Trinkets and treasure: China tames the US By Julian Delasantellis
Aug 31, 2007
August in Seattle sees the arrival of Seafair, the city's annual midsummer entertainment and cultural festival. A traditional part of Seafair has been the arrival of a number of US Navy warships for the "parade of ships" through Puget Sound, then to dock in Seattle for tours by the large numbers of local citizenry who wait to board the ships for hours under the hot sun - in contrast to everything you might have heard, it rains very infrequently in Seattle during midsummer.
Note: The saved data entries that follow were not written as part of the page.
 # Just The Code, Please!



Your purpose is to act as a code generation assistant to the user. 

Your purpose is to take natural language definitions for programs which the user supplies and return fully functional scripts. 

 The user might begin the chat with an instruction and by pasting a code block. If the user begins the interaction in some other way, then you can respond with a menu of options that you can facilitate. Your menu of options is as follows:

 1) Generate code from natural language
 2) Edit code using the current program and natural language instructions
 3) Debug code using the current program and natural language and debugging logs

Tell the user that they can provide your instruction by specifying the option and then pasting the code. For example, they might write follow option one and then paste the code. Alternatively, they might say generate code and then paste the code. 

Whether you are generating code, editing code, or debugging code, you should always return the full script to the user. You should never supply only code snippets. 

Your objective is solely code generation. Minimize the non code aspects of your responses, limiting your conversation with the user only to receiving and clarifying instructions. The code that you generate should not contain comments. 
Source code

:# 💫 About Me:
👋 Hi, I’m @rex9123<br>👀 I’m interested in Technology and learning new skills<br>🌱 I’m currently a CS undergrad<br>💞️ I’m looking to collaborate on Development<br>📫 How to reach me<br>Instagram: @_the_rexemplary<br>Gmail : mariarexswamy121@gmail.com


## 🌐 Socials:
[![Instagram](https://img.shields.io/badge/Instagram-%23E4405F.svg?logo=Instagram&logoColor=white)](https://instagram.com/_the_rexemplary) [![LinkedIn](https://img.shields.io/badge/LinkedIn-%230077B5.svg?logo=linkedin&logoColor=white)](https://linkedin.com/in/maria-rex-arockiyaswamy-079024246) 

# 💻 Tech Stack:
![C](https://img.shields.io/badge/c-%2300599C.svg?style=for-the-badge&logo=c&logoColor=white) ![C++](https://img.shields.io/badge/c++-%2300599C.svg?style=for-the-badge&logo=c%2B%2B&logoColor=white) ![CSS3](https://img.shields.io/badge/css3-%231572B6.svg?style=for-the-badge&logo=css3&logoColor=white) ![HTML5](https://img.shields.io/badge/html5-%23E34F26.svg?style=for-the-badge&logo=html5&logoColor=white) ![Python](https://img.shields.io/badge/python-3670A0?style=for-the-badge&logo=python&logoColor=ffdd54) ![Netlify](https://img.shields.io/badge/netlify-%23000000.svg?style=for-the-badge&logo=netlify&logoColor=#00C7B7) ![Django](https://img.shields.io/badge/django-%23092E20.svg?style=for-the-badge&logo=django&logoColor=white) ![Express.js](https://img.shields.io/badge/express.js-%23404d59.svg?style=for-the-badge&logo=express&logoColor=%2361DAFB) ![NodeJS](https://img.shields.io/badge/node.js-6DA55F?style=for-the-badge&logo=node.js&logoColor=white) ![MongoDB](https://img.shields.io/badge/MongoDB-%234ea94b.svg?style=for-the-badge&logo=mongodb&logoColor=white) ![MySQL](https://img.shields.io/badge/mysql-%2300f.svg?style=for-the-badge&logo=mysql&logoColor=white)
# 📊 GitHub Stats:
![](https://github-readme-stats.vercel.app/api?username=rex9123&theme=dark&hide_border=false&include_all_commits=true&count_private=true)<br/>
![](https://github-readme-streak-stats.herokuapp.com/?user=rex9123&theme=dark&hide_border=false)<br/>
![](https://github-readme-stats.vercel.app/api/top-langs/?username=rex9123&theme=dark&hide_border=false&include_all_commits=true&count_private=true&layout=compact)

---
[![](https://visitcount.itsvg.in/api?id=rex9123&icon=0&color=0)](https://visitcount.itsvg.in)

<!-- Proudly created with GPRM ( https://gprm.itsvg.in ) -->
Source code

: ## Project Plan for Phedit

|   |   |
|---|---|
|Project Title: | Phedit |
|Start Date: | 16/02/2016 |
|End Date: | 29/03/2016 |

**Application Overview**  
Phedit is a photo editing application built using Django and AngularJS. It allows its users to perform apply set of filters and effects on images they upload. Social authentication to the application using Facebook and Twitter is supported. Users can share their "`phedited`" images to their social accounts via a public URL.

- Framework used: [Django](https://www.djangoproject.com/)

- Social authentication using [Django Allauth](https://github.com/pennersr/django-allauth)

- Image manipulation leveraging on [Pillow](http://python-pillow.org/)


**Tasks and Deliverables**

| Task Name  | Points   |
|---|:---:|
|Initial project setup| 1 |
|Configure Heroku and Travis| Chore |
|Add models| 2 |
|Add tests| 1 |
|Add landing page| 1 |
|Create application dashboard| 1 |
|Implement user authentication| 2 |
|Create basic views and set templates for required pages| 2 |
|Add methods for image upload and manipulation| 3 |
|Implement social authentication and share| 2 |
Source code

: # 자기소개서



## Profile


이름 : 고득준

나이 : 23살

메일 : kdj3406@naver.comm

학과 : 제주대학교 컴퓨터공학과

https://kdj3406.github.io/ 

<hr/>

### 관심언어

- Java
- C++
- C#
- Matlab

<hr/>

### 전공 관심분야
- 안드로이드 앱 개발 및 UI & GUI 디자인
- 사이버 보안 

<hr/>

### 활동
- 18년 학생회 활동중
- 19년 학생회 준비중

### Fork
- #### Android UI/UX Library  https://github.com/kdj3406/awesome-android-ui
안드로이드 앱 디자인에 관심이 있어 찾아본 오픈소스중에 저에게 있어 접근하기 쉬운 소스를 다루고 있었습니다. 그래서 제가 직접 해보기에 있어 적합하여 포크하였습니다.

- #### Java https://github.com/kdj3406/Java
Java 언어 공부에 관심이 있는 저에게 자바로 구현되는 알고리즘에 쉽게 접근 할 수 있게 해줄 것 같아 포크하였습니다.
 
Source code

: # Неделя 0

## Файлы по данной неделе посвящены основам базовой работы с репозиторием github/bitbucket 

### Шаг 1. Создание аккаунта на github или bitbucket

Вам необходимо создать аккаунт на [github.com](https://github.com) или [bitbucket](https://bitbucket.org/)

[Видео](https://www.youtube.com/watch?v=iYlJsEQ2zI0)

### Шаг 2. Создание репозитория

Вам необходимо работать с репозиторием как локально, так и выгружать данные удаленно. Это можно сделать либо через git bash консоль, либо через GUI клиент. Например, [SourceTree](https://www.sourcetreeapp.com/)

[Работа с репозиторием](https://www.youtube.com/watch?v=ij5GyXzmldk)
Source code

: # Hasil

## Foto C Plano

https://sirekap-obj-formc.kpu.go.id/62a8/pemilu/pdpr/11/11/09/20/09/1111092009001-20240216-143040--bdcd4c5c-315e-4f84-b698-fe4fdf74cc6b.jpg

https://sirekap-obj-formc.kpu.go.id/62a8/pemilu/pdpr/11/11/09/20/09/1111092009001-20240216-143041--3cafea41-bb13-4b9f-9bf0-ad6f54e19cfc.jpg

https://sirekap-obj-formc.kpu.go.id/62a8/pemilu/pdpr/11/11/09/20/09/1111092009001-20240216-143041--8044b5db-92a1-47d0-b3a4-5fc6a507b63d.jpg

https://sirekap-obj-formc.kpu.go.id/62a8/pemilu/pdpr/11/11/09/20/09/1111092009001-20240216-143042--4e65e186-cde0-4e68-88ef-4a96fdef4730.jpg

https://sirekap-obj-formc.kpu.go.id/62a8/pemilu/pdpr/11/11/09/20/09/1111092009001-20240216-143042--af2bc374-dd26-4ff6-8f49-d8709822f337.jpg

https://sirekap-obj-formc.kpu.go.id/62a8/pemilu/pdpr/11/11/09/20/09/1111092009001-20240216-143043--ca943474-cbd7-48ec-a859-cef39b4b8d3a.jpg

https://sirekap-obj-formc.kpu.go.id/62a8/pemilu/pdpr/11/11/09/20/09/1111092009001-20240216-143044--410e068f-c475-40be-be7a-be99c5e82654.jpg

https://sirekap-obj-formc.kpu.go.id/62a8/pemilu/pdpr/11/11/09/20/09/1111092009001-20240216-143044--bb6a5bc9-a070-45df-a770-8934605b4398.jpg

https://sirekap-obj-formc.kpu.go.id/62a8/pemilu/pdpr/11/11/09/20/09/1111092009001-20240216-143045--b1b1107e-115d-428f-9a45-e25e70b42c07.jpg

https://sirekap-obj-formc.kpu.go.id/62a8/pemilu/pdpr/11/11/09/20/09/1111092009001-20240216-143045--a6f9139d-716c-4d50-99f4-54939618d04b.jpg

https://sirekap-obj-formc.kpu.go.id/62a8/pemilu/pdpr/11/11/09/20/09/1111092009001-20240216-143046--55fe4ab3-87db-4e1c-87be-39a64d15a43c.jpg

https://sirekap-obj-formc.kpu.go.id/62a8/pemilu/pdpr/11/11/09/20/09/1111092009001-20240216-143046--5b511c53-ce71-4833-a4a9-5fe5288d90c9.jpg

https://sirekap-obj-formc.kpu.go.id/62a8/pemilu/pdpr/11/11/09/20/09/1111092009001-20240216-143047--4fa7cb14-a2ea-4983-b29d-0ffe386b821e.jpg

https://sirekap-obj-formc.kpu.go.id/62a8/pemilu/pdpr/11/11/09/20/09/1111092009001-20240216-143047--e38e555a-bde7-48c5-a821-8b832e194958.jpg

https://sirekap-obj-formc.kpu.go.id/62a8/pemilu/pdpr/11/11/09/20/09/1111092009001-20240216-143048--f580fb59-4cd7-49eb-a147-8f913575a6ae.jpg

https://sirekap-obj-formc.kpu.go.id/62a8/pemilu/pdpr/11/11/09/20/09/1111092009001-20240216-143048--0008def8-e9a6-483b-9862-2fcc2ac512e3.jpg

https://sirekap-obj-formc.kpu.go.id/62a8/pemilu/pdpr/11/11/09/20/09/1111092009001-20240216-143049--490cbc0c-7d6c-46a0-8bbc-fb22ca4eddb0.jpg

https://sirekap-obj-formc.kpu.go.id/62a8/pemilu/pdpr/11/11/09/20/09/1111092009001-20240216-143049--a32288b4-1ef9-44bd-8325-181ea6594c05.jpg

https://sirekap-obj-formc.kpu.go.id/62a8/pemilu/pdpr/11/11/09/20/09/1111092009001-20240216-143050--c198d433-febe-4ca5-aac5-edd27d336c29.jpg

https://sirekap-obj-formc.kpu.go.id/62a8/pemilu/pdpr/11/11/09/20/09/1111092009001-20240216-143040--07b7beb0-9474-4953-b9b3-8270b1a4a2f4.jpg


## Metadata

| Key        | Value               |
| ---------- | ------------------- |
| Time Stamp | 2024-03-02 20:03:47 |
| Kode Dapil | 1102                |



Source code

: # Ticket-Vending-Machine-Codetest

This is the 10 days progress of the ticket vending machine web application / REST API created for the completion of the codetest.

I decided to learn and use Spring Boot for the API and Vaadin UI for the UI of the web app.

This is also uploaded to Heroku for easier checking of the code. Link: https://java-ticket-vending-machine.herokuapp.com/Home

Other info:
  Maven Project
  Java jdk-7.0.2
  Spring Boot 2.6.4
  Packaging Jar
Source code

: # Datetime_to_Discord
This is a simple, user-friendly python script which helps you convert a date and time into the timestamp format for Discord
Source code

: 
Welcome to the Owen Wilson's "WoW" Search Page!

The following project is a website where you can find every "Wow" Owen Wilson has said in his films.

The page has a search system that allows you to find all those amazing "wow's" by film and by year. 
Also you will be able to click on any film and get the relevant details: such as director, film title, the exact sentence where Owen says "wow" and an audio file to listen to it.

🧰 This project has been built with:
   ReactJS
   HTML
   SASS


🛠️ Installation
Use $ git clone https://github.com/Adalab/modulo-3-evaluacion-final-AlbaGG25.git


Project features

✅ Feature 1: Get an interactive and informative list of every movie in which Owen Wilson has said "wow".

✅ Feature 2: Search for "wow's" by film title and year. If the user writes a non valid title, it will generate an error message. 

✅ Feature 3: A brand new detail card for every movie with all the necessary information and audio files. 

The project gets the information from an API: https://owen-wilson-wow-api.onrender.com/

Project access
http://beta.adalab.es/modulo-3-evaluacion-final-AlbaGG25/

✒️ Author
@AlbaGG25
The parade of ships for Seafair 2007 was not all that impressive; just a few smaller navy combat and support ships. All the big capital ships of the navy's Pacific fleet are currently in the Persian Gulf, steaming around in circles, waiting to bump into something with an Iranian flag on it so the American neo-conservatives can manufacture a casus belli for a future catastrophic war in Iran that will divert Americans' attention from the current catastrophic war in Iraq.
~snip~
You frequently see containerized cargo ships making their way down Puget Sound to the port facilities in Seattle, completing their two-week high-seas journey from the massive Hong Kong and Shenzhen port complexes in southern China.
Most of the time, as they complete these voyages in from the Pacific, they ride low in the water, right down to the waterline. On these ships, the thousands of containers visible on deck, and the many more you don't see under the decks (the largest container ship in the world, the Maersk Line's Emma Maersk, can hold more than 14,000 individual 20-foot container units) are chock full, with TVs, washing machines and appliances, tires, toys and trinkets; the full catalogue of rapidly depreciating disposables over which North America is sacrificing its treasure.
As the containerized cargo ships leave Seattle, or San Francisco, or Long Beach, San Diego, Vancouver, all the way north to the newly bustling port of Prince Rupert, British Columbia, the ships ride a lot higher in the water. Most of the cargo containers are empty; they're being sent back to China to be refilled.
~snip~
Real power now lies in those cargo ships forever steaming inexorably to the American heartland. In a couple of years, the United States will conclude its (by then) million-death, trillion-dollar misadventure in trying to subdue a few spits of green land between the Tigris and Euphrates. It will discover that, even if General David Petraeus' "surge" might have won the battle of al-Anbar, back home the US ruling elite has surrendered to China in the battle for the United States, without even firing a single shot.